Factos não provados:
“ Não se provaram outros factos com relevância para a decisão da causa. Assim, e designadamente, não se provou que:
- a deslocação dos arguidos C... e A... ao Brasil (mencionada no ponto 1. dos factos provados) se tenha destinado a preparar, já nessa altura, a importação de estupefacientes para Portugal;
- na agência da empresa "D.H.L.", em Leiria, na ocasião referida nos pontos 61 a 63 da factualidade assente, tenha o arguido A... dito à funcionária que o atendeu não saber o número da carta ou o nome do remetente;
- na ocasião aludida no ponto 86 dos factos provados a testemunha LP... conhecesse já o arguido C...;
- fosse frequente a testemunha António "X..." realizar transportes de mercadorias a pedido do arguido A...;
- no trajecto até à Figueira da Foz, na ocasião mencionada no ponto 110dos factos assentes, tenha o arguido A... conduzido o veículo por forma apenas a verificar se estava ou não a ser seguido pela Polícia Judiciária;
- a máquina empilhadora referida no ponto 138 da matéria fáctica provada se encontrava no armazém por se destinar a ser utilizada no descarregamento do pesado que transportava os contentores;
- fossem os três arguidos a vir a perceber o valor mencionado no ponto 158 da matéria factual apurada;
- o arguido J... haja utilizado, na prática dos factos ora sujeitos a julgamento, outro número de telefone móvel para além do n.º …;
- as quantias monetárias e os saldos das contas bancárias apreendidas aos arguidos C... e A... fossem provenientes da prática dos factos ora sujeitos a julgamento.”.
Motivação de facto:
“ Para alicerçar a sua convicção, o Tribunal atribuiu relevância ao conjunto da prova produzida, analisada criticamente, segundo as regras da experiência da vida.
Com efeito, este foi um dos julgamentos em que se fez sentir, de forma evidente, a necessidade de adopção de um especial senso crítico na depuração dos contributos processuais (maxime, testemunhais) prestados em sede de audiência, sobretudo se comparados com os demais elementos existentes já em sede de inquérito (essencialmente, o produto da apreensão da substância estupefaciente e as intercepções telefónicas efectuadas).

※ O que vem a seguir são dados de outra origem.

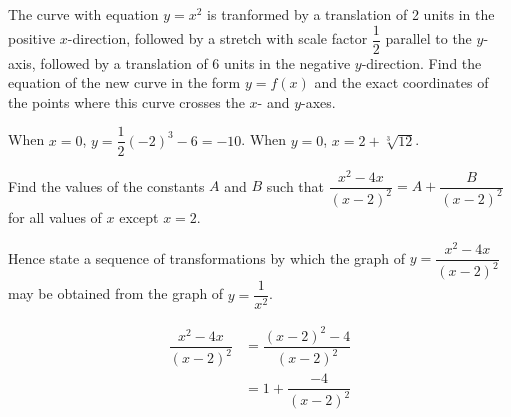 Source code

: \documentclass{jhwhw}
\begin{document}

    \problem{}
        The curve with equation $y=x^2$ is tranformed by a translation of 2 units in the positive $x$-direction, followed by a stretch with scale factor $\dfrac12$ parallel to the $y$-axis, followed by a translation of 6 units in the negative $y$-direction. Find the equation of the new curve in the form $y = f(x)$ and the exact coordinates of the points where this curve crosses the $x$- and $y$-axes.

    \solution       
        \begin{center}
        \end{center}


        When $x=0$, $y = \dfrac12 (-2)^3 - 6 = -10$. When $y = 0$, $x = 2 + \sqrt[3]{12}$.


    \problem{}
        Find the values of the constants $A$ and $B$ such that $\dfrac{x^2-4x}{(x-2)^2} = A + \dfrac{B}{(x-2)^2}$ for all values of $x$ except $x=2$.

        Hence state a sequence of transformations by which the graph of $y = \dfrac{x^2-4x}{(x-2)^2}$ may be obtained from the graph of $y = \dfrac1{x^2}$.

    \solution
        \begin{align*}
            \dfrac{x^2-4x}{(x-2)^2} &= \dfrac{(x-2)^2 - 4}{(x-2)^2} \\ 
            &= 1 + \dfrac{- 4}{(x-2)^2} \\ 
        \end{align*}

\end{document}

Por isso, o ditame do art. 127º do Código de Processo Penal (C.P.P.) - com o seu apelo às regras da experiência e à livre convicção da entidade julgadora - revelou-se de uma especial acuidade e oportunidade na apreciação da prova produzida (e, também, não produzida), por forma a, de modo realista e convincente, edificar a estrutura sustentadora de uma ciência minimamente resistente a dúvidas, incertezas e aporias.
O que acaba de ser dito entronca em uma ideia básica: a de que a verdade judicial não é (nem pode ser) uma verdade "absoluta", no sentido de uma verdade "ontologicamente" indestrutível. A verdade judicial alicerça-se em factos alcançados ­e alcançáveis - através da interpretação e depuração dos diversos elementos probatórios produzidos e analisados em audiência de julgamento (quando a mesma ocorra) ou relativamente aos quais as partes (quando o processo as admita) estão de acordo quanto à significação e valoração próprias. A convicção do julgador baseia-se, pois, em esse conjunto de elementos, mediante a produção de um juízo de verosimilhança a que as normais regras da experiência comum não poderão ser alheias.

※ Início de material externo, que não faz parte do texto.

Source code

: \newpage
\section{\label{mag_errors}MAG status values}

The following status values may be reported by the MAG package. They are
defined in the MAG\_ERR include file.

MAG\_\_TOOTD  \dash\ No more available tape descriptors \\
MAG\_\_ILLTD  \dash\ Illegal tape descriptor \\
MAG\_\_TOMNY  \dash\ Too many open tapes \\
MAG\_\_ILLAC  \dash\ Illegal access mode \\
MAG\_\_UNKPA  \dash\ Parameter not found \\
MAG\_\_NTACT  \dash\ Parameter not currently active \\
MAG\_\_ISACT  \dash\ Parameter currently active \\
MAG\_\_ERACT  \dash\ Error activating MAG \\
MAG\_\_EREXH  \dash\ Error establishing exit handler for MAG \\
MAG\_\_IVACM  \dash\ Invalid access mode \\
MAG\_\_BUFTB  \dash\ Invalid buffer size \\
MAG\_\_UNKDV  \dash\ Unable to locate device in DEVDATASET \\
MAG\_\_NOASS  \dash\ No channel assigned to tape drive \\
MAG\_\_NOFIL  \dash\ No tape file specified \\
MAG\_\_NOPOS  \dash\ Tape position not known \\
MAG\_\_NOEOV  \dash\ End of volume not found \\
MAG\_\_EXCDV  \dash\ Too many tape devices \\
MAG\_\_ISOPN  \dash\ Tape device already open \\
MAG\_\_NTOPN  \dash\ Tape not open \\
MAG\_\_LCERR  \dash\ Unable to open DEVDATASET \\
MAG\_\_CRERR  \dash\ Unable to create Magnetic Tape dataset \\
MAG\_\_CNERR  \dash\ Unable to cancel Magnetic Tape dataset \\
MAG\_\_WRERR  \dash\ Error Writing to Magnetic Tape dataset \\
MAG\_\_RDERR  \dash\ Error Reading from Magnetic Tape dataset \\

Assim, e posta esta pequena nota introdutória, importa realçar ter ficado formado um todo probatório que, na sua coerência e persuasão, conduziu à comprovação do essencial da tese factual descrita no douto despacho de acusação (e, por consequência, da pronúncia).

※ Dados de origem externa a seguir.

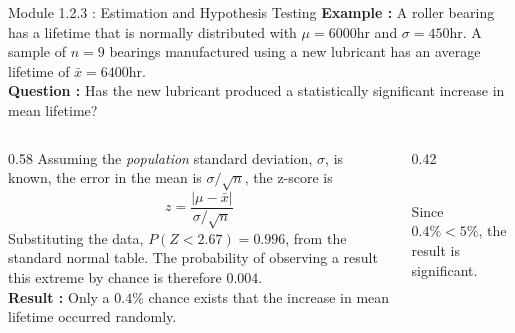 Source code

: \documentclass{beamer}
\begin{document}
\begin{frame}{Module 1.2.3 : Estimation and Hypothesis Testing}
\scriptsize
\textbf{Example :} A roller bearing has a lifetime that is normally distributed with $\mu = 6000\text{hr}$ and $\sigma = 450\text{hr}$.  A sample of $n=9$ bearings manufactured using a new lubricant has an average lifetime of $\bar{x}=6400\text{hr}$. \\ \vspace{0.25cm}
\textbf{Question :} Has the new lubricant produced a statistically significant increase in mean lifetime?
\vspace{0.25cm}
\begin{columns}[T]
\begin{column}{0.58\textwidth}
\scriptsize
Assuming the \textit{population} standard deviation, $\sigma$, is known, the error in the mean is $\sigma/\sqrt{n}$, the z-score is 
\begin{equation}
z=\frac{\left|\mu-\bar{x}\right|}{\sigma/\sqrt{n}}
\end{equation}
Substituting the data, $P(Z<2.67)=0.996$, from the standard normal table. The probability of observing a result this
extreme by chance is therefore $0.004$. \\ \vspace{0.25cm}
\textbf{Result :} Only a $0.4\%$ chance exists that the increase in mean lifetime occurred randomly.
\end{column}
\begin{column}{0.42\textwidth}
 \\
\scriptsize
Since $0.4\% < 5\%$, the result is significant.
\end{column}
\end{columns}
\end{frame}
\end{document}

Da parte dos arguidos, houve posturas processuais diversas.
Assim, o arguido J... usou do (legítimo, aliás) direito ao silêncio, vindo apenas a prestar alguns esclarecimentos quanto à sua situação vivencial.
Por seu turno, o arguido A... começou por não emitir quaisquer declarações, acabando, já no términus da audiência de julgamento, por apresentar a sua versão dos factos. No essencial, defendeu a ideia de ser totalmente falso, no que a si diz respeito, o teor da acusação pública. A importação do grão partiu da iniciativa do arguido C..., na sequência, aliás, da vontade insistentemente por ele expressa no sentido de trabalhar em uma base sólida na importação e venda de fruta e produtos agrícolas. A (entretanto assim denominada) "..., XX, Lda." seria a empresa adequada para, uma vez em actividade, o arguido C... pôr em marcha os seus desígnios de trabalho, acedendo o arguido A... a prestar-lhe todo o auxílio necessário (tanto mais que se tratava - o arguido C... - do filho de um grande amigo, com um percurso de vida marcado por diversos problemas, designadamente de saúde, e trabalhando em áreas - como, por exemplo, a importação de bananas - que o declarante dominava). Ao deparar-se com a descarga da cocaína de um dos contentores, viu-se, pois, o arguido A... confrontado com uma situação para si totalmente inesperada e inusitada, que desconhecia em absoluto e cujos exactos contornos e razão de ser apenas o falecido arguido C... poderia certamente esclarecer (se vivo ainda fosse). Aliás, a circunstância de acompanhar a viagem (praticamente completa) do pesado que transportou a droga (escondida entre o grão) de Lisboa até à zona da Figueira da Foz explicou-a o arguido A... com o simples facto de tal lhe ter sido pedido pelo condutor do veículo (o António "X..."), afligido com a avaria que persistia na mecânica do pesado - quando se encontrava na zona de Aveiras, não muito distante de Lisboa - e que o arguido A... ­estando então, por acaso, também relativamente perto do local -, com a sua experiência nessa área, poderia tentar debelar com maior facilidade e "despacho". A ida do arguido A... até junto do pesado e o seu acompanhamento (como que em "escolta") implicou, não obstante, que o mesmo deixasse de tratar dos assuntos por ele pensados para esse mesmo dia. Por outro lado, a sua relação com o arguido J... era, ao cabo e ao resto, algo que vinha de 10 ou 15 anos antes, por haverem trabalhado juntos em transportes, nada de ilícito ou ilegal os ligando ou (tanto quanto sabe o arguido A...) ao arguido C....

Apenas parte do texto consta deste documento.